### The input
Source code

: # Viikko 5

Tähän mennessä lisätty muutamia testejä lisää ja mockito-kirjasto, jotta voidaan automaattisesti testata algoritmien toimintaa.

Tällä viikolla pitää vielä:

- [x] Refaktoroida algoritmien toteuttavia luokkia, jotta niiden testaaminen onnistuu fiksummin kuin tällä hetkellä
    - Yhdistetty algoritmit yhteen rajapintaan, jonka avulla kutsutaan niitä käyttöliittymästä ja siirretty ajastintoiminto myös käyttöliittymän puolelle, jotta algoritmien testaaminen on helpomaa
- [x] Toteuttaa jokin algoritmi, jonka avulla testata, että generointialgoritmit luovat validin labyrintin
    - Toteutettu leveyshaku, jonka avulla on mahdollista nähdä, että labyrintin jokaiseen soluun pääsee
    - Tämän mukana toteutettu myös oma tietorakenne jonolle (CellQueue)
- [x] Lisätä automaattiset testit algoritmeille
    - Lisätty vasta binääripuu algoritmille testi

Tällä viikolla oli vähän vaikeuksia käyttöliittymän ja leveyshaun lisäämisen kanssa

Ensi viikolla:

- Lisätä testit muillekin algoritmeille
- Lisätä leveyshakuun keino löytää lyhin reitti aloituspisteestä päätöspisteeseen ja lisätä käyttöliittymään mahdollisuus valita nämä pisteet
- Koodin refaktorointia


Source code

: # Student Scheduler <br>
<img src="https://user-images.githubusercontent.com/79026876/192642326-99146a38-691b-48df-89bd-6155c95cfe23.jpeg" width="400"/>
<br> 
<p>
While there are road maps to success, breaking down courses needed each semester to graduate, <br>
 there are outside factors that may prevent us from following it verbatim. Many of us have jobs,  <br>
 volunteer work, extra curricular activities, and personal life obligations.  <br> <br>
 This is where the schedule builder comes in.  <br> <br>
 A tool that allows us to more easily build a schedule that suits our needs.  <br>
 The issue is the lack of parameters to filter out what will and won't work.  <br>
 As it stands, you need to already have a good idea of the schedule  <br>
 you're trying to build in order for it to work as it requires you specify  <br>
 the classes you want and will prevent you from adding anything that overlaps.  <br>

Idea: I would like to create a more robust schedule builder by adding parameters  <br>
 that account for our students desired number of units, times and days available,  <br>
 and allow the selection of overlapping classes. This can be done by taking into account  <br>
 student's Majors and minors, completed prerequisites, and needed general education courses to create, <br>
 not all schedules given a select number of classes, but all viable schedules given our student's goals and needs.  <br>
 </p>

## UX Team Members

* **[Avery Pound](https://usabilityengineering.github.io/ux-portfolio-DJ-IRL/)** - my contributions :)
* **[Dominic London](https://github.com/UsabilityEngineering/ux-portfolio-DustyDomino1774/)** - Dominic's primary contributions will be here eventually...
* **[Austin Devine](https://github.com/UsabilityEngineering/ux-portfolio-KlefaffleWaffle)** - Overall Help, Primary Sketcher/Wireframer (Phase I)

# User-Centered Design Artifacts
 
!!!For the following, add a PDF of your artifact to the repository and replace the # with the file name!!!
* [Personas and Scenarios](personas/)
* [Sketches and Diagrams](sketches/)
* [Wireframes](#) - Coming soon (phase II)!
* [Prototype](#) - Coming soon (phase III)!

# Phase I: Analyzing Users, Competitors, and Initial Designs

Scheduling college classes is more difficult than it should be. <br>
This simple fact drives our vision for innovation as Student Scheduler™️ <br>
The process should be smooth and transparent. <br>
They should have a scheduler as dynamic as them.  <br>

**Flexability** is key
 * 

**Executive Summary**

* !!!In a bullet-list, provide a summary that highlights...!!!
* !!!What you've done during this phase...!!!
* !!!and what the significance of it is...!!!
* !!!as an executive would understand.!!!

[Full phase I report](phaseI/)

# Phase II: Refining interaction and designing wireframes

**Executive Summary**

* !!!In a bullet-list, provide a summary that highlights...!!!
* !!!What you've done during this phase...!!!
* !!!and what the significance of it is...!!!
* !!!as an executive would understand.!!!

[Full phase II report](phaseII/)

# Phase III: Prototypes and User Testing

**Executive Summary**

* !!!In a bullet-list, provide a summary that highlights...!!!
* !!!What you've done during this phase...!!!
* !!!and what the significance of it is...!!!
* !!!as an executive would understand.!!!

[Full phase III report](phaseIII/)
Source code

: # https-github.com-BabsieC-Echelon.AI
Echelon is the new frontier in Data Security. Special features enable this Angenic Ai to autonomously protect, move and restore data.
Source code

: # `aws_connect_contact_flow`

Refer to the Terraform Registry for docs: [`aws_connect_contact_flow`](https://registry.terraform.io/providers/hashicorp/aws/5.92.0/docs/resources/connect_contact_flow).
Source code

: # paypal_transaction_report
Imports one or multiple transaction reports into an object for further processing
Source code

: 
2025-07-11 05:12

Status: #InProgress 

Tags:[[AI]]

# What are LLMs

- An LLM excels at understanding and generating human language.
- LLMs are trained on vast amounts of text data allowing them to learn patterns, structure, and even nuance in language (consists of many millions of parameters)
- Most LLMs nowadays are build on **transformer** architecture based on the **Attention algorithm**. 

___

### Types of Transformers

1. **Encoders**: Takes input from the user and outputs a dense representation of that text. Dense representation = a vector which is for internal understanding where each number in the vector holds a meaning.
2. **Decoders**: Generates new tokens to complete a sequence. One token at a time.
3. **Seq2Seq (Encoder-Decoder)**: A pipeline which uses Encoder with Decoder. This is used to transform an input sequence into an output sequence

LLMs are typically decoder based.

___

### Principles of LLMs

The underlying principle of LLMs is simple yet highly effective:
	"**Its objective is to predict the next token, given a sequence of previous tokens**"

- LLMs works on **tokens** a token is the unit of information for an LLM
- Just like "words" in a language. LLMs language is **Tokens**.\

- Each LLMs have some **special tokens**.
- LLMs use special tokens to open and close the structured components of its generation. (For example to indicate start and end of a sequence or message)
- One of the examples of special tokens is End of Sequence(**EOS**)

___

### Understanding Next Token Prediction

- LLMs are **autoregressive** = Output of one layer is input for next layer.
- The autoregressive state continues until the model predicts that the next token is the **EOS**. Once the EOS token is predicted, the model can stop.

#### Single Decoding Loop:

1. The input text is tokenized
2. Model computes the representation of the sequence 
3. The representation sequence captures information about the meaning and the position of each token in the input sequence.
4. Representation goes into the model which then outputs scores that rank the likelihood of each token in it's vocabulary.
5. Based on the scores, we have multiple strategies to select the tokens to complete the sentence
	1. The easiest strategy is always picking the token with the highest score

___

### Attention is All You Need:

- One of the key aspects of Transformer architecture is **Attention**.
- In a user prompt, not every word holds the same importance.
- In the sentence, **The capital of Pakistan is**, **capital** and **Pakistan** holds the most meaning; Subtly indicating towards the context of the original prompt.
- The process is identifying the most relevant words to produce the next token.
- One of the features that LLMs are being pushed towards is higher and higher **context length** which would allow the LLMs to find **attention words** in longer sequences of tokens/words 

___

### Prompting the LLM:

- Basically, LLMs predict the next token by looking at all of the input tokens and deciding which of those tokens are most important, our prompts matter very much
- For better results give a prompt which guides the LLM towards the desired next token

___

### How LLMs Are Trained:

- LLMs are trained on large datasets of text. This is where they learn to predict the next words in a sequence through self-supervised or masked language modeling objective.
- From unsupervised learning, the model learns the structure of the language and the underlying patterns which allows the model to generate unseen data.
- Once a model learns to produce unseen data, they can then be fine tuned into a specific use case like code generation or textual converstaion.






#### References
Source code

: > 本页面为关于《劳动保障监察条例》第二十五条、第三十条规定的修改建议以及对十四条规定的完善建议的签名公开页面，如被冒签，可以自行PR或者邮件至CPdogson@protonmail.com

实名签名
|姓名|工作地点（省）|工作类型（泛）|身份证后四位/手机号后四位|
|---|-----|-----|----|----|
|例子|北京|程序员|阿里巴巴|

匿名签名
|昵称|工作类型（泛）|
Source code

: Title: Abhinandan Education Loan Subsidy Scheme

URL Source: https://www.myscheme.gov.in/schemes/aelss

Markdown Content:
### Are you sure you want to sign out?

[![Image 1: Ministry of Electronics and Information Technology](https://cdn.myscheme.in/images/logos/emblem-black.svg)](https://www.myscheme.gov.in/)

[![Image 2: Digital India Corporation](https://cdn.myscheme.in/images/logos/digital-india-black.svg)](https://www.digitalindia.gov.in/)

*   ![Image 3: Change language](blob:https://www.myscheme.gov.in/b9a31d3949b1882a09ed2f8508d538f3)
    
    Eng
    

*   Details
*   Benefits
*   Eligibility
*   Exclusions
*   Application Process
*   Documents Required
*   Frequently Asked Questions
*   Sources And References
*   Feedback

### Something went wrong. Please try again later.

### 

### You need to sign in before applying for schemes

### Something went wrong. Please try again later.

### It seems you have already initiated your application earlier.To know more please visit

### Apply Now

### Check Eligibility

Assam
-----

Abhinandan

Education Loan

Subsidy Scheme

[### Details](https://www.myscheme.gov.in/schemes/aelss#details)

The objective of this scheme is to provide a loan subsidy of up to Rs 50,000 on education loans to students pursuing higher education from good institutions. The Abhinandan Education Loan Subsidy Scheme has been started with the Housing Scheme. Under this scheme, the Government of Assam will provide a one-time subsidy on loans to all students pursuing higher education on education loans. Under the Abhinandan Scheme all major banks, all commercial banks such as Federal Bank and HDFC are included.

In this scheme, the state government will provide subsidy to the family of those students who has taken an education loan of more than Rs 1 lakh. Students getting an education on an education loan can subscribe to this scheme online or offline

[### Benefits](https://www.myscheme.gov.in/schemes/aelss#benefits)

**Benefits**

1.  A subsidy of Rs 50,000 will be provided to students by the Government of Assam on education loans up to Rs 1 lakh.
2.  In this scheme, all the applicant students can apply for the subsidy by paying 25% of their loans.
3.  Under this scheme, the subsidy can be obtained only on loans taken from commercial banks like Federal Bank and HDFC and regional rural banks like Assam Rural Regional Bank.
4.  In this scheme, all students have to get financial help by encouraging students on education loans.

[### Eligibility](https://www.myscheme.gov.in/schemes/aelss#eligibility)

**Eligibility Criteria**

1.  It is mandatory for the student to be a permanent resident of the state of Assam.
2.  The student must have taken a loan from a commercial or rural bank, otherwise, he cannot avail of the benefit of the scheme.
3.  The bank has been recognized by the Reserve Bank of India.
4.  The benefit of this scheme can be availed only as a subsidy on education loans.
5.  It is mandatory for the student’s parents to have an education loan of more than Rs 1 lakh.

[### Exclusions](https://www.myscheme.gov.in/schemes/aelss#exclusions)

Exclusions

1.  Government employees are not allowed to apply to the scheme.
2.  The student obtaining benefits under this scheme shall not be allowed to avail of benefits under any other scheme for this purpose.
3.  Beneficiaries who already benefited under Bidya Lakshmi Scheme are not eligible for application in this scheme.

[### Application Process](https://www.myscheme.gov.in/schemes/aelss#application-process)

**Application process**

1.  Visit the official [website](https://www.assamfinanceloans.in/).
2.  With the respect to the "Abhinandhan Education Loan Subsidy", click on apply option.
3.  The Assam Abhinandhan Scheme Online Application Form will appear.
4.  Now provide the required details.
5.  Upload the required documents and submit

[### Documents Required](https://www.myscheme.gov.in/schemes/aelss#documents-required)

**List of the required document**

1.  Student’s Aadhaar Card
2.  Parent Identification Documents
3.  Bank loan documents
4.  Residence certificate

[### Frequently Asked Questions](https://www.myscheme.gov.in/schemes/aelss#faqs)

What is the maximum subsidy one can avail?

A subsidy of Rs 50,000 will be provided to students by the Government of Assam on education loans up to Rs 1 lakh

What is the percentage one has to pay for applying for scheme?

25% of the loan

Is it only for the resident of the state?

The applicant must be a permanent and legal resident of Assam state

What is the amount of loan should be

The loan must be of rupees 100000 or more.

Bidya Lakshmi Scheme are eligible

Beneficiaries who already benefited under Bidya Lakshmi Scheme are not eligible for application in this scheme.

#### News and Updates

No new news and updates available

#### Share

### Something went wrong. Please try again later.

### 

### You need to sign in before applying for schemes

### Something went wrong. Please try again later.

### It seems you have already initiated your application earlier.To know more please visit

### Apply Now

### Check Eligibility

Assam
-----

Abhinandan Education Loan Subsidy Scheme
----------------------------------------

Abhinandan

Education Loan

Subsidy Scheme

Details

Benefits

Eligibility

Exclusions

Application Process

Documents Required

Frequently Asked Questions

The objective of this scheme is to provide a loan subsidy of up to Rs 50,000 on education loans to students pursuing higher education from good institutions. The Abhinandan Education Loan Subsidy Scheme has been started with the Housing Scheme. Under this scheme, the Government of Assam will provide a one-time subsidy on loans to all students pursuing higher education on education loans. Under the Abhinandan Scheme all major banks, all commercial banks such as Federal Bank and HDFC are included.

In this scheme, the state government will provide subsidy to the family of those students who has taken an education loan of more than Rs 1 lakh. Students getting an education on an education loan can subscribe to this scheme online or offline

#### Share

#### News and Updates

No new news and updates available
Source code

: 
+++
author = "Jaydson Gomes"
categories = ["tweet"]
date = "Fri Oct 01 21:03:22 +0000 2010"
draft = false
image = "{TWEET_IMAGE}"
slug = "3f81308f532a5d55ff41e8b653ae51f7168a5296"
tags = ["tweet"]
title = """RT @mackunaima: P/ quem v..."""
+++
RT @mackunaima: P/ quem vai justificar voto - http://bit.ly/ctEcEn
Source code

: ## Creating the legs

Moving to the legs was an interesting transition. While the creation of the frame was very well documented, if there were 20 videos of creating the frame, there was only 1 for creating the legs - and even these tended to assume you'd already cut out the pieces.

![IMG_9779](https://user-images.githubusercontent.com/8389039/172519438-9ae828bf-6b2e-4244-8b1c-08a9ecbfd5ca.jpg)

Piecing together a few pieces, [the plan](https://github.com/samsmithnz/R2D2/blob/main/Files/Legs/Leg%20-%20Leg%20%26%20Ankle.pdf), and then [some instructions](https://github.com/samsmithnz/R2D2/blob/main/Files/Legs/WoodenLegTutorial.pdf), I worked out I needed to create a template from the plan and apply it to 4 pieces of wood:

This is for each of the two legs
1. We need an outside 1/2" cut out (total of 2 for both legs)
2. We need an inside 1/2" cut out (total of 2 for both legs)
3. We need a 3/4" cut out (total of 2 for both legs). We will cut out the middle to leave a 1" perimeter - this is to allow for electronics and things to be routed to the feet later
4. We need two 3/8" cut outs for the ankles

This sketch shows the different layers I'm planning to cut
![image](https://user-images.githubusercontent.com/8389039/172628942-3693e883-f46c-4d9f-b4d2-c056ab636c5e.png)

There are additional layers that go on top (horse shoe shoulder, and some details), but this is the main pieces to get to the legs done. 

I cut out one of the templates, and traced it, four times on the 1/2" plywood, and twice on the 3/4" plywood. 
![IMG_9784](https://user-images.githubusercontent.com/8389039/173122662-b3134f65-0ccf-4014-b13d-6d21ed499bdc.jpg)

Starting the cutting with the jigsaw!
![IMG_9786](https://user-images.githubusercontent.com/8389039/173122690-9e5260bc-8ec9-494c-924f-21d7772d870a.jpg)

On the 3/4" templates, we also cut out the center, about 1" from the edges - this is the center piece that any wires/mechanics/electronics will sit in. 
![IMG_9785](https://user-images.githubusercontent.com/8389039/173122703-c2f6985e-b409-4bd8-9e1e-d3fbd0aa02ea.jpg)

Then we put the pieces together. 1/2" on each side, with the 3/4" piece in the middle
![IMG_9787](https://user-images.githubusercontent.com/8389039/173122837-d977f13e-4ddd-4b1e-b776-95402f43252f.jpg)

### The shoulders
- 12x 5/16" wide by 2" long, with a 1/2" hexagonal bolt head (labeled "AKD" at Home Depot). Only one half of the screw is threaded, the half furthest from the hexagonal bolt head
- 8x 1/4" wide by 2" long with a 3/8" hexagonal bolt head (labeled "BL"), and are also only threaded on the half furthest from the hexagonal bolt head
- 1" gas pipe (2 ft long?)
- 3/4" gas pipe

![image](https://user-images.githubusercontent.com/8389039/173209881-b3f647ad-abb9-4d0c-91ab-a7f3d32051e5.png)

### What to do
Give only a number: how many lines of the data hold the string "että"?

### Answer space
2